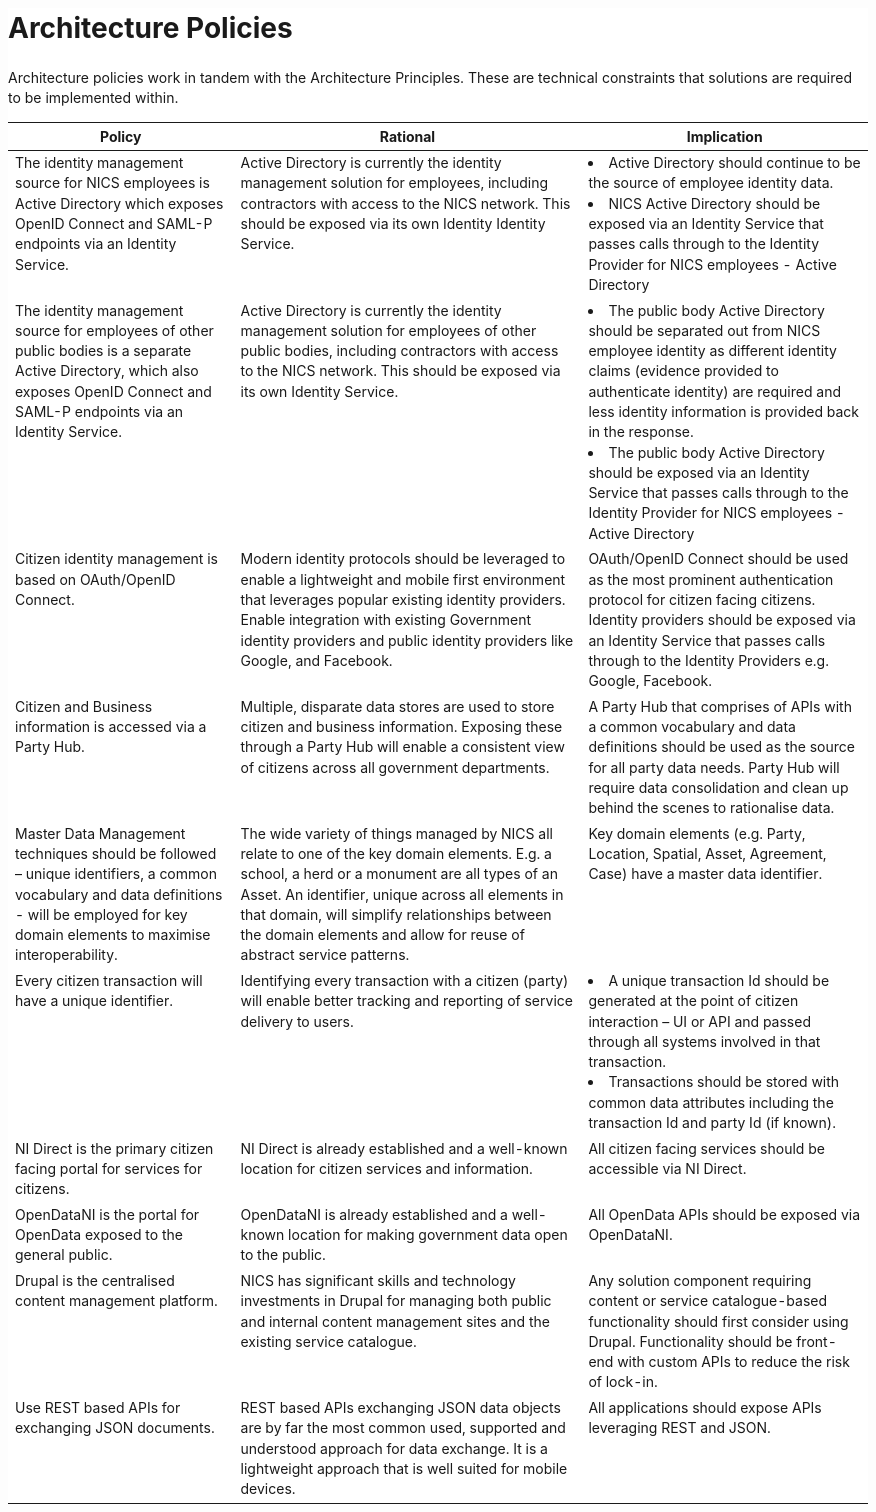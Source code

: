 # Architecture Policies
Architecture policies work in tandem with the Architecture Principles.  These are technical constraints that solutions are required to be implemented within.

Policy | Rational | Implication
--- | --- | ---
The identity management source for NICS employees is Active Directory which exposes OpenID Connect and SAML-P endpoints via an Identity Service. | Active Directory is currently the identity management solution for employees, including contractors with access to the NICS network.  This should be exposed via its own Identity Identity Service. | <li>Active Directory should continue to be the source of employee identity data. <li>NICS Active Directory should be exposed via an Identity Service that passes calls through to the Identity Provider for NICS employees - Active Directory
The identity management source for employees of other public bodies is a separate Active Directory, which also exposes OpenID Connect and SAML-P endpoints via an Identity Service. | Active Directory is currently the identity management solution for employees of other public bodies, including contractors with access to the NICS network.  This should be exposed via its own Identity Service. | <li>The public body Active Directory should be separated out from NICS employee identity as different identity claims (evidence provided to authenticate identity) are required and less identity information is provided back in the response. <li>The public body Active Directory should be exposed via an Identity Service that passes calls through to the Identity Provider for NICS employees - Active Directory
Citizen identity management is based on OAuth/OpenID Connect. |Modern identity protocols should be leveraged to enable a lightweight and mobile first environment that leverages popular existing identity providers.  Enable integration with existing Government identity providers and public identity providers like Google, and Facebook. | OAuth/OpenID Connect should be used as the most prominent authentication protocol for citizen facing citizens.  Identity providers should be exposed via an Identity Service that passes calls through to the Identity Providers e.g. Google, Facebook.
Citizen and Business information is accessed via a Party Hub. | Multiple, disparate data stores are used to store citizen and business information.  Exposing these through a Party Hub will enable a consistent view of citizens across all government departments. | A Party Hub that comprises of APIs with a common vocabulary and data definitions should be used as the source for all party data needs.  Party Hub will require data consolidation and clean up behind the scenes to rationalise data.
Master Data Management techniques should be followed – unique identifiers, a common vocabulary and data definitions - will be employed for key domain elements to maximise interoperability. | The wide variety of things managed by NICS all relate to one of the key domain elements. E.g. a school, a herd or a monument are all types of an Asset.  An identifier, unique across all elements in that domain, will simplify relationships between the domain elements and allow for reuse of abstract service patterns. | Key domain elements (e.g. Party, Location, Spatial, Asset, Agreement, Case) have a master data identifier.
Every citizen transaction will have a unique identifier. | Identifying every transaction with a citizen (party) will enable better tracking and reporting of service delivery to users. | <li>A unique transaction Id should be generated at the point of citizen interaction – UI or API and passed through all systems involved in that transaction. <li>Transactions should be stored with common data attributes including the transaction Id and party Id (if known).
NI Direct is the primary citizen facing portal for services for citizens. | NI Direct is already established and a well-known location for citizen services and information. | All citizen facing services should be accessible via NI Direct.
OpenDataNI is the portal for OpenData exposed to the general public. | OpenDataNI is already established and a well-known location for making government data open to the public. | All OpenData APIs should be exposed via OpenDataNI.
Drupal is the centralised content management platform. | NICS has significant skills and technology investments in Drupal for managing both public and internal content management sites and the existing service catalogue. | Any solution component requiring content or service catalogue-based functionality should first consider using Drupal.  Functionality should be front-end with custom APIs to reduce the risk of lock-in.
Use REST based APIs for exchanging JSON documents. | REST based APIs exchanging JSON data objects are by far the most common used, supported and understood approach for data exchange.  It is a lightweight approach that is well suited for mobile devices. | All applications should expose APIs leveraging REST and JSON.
==
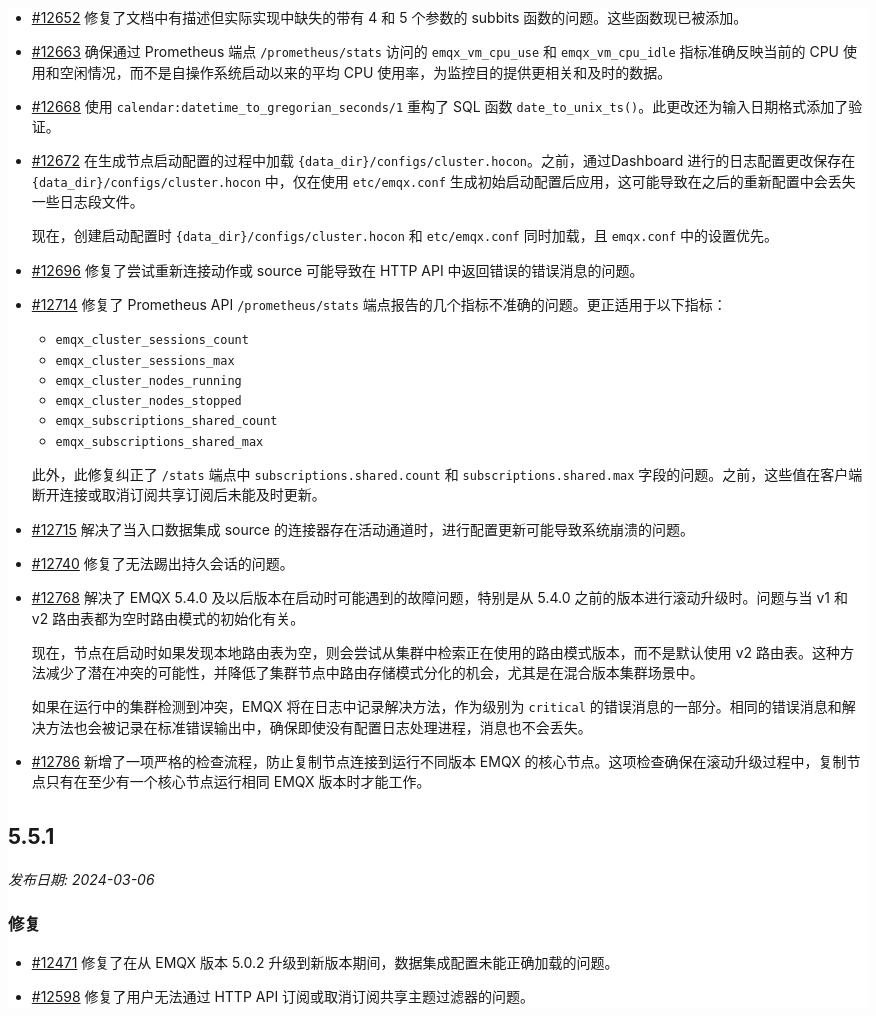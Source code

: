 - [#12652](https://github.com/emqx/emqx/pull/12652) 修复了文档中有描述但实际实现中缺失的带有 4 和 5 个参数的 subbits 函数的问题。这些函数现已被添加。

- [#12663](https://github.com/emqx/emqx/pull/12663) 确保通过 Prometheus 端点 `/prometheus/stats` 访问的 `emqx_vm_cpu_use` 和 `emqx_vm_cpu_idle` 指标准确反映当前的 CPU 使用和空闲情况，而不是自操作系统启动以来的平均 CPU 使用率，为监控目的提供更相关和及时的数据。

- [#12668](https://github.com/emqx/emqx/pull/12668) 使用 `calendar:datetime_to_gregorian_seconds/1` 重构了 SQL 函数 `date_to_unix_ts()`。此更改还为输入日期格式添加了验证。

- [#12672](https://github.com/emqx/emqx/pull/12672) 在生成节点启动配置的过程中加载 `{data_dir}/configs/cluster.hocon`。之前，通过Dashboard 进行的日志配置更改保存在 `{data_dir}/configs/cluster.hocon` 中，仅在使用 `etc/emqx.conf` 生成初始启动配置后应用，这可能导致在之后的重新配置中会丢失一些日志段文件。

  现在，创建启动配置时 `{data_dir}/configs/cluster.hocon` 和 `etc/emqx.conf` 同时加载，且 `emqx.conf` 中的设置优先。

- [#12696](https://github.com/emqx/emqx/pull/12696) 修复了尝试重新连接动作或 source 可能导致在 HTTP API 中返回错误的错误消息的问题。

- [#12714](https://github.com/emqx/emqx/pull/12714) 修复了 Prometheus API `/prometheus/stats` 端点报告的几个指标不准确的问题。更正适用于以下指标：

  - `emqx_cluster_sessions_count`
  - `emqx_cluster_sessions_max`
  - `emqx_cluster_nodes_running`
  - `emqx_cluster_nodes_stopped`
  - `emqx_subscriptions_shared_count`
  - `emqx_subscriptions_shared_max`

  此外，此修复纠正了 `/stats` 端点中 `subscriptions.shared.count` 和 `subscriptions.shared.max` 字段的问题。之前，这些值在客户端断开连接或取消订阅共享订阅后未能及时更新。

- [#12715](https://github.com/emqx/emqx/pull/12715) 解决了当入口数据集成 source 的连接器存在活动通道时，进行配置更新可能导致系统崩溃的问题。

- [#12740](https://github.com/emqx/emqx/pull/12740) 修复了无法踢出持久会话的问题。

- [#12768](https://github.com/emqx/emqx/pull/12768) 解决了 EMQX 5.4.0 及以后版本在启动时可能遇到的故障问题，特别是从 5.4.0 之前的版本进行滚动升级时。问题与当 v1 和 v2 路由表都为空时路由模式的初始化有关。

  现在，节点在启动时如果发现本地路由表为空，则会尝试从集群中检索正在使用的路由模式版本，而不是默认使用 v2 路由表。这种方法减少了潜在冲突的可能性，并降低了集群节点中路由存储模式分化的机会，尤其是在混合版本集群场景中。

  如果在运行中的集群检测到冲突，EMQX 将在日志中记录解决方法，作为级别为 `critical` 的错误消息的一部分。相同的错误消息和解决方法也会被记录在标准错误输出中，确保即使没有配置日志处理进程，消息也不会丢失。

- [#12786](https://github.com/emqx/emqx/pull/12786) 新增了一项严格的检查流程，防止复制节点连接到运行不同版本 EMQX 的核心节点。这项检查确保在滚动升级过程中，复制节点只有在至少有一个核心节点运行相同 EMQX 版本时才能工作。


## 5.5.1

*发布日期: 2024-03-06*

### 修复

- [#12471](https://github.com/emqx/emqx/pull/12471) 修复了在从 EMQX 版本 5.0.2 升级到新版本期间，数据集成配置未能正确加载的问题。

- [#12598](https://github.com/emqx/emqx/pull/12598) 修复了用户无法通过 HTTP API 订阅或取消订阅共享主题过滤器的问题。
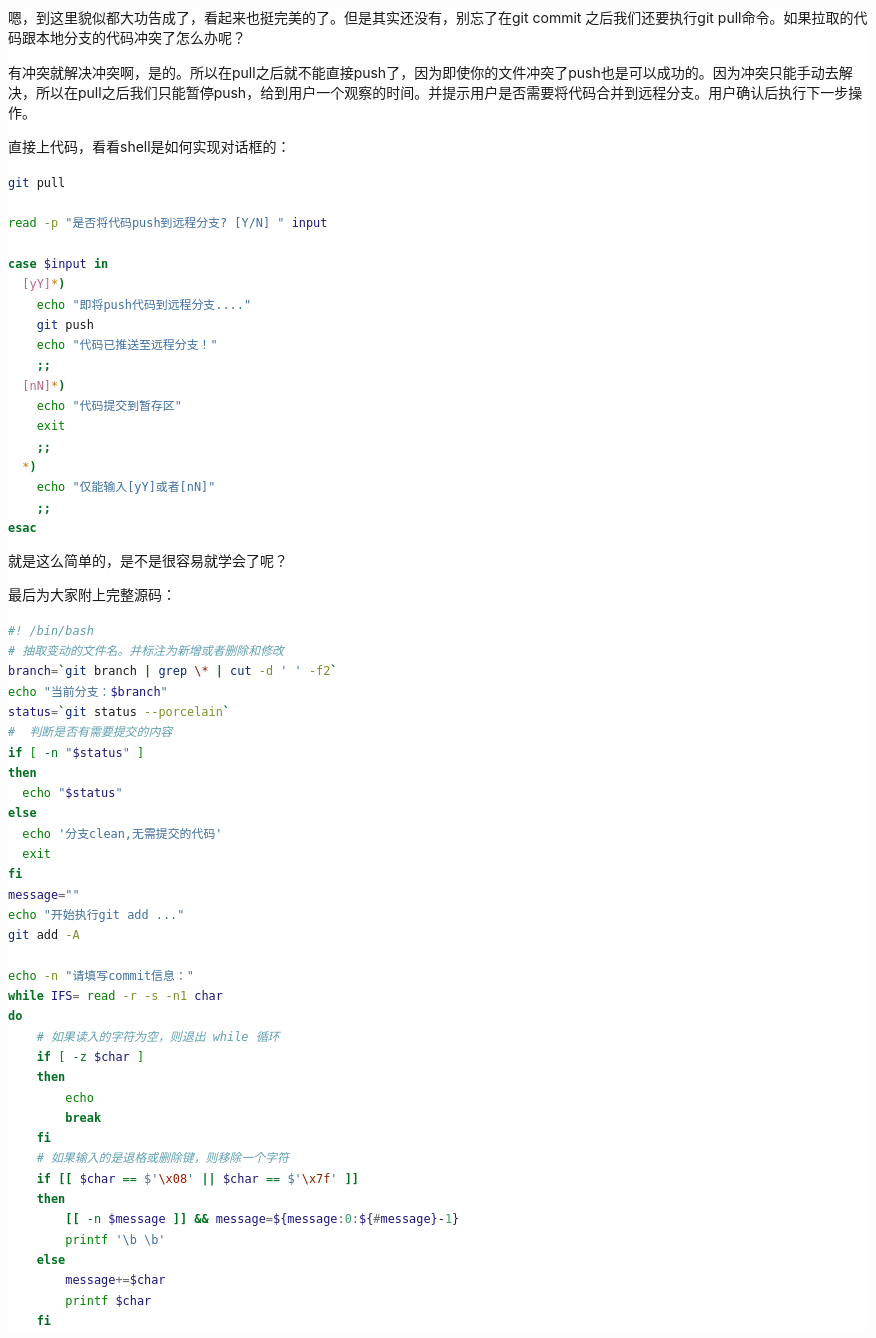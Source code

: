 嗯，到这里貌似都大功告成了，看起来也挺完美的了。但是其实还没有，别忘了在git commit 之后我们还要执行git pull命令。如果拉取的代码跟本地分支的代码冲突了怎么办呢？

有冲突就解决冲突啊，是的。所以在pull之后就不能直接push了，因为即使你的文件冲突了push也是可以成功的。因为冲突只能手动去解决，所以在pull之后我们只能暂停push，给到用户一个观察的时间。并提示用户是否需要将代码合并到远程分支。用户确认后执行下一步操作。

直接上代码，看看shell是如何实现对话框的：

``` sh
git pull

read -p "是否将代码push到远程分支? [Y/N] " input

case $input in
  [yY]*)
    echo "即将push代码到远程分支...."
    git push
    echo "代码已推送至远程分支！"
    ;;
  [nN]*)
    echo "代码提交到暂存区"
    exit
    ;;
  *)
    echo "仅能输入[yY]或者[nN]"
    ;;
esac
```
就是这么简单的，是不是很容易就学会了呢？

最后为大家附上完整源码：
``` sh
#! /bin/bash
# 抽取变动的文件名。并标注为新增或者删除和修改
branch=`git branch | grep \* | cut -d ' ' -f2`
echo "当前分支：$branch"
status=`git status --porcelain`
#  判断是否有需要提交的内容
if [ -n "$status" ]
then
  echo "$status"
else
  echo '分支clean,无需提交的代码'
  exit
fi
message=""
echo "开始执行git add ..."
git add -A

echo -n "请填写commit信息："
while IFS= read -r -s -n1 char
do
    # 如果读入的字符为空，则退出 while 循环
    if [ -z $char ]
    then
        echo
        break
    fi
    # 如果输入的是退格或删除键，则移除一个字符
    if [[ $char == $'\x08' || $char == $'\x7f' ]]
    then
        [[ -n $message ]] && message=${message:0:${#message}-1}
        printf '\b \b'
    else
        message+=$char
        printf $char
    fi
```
==
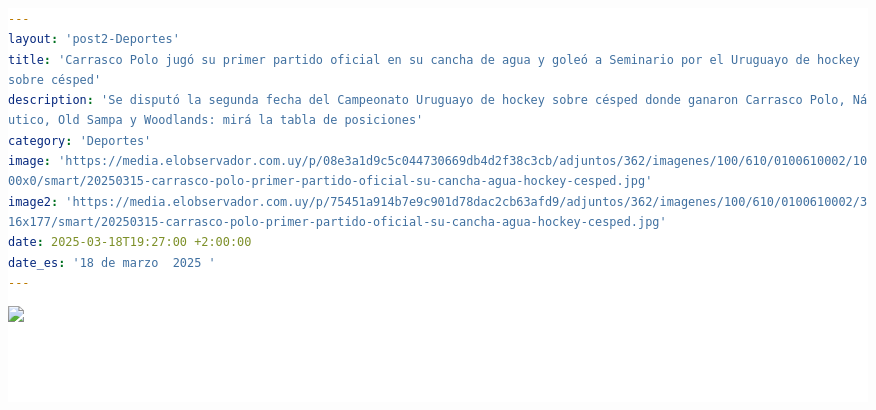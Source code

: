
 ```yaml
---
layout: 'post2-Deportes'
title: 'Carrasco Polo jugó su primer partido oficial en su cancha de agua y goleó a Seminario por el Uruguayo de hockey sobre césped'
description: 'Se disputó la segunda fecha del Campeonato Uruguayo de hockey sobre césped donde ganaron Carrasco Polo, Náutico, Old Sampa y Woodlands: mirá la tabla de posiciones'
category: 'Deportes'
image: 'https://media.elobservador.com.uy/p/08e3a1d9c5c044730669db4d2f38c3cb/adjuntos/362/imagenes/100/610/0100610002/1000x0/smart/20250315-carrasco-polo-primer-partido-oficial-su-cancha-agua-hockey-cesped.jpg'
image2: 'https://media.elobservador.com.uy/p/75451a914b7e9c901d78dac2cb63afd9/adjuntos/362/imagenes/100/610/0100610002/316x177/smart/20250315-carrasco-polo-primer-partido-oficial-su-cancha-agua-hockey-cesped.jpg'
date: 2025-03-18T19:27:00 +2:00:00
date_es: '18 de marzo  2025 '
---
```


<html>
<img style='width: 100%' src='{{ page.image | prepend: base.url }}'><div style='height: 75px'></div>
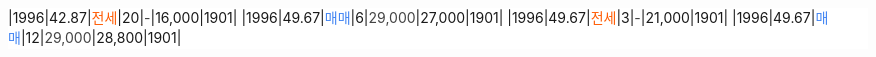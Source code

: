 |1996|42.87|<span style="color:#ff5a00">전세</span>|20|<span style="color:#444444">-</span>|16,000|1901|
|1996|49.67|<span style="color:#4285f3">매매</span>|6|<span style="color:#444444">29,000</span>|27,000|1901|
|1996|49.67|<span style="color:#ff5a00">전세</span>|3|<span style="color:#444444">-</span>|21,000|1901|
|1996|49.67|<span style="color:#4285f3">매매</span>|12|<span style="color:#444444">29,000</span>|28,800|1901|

▶ ABOUT THIS TASK:
Copy each line from the data that features the string "required".

▶ TASK SOLUTION:
Architecture policies work in tandem with the Architecture Principles.  These are technical constraints that solutions are required to be implemented within.
The identity management source for employees of other public bodies is a separate Active Directory, which also exposes OpenID Connect and SAML-P endpoints via an Identity Service. | Active Directory is currently the identity management solution for employees of other public bodies, including contractors with access to the NICS network.  This should be exposed via its own Identity Service. | <li>The public body Active Directory should be separated out from NICS employee identity as different identity claims (evidence provided to authenticate identity) are required and less identity information is provided back in the response. <li>The public body Active Directory should be exposed via an Identity Service that passes calls through to the Identity Provider for NICS employees - Active Directory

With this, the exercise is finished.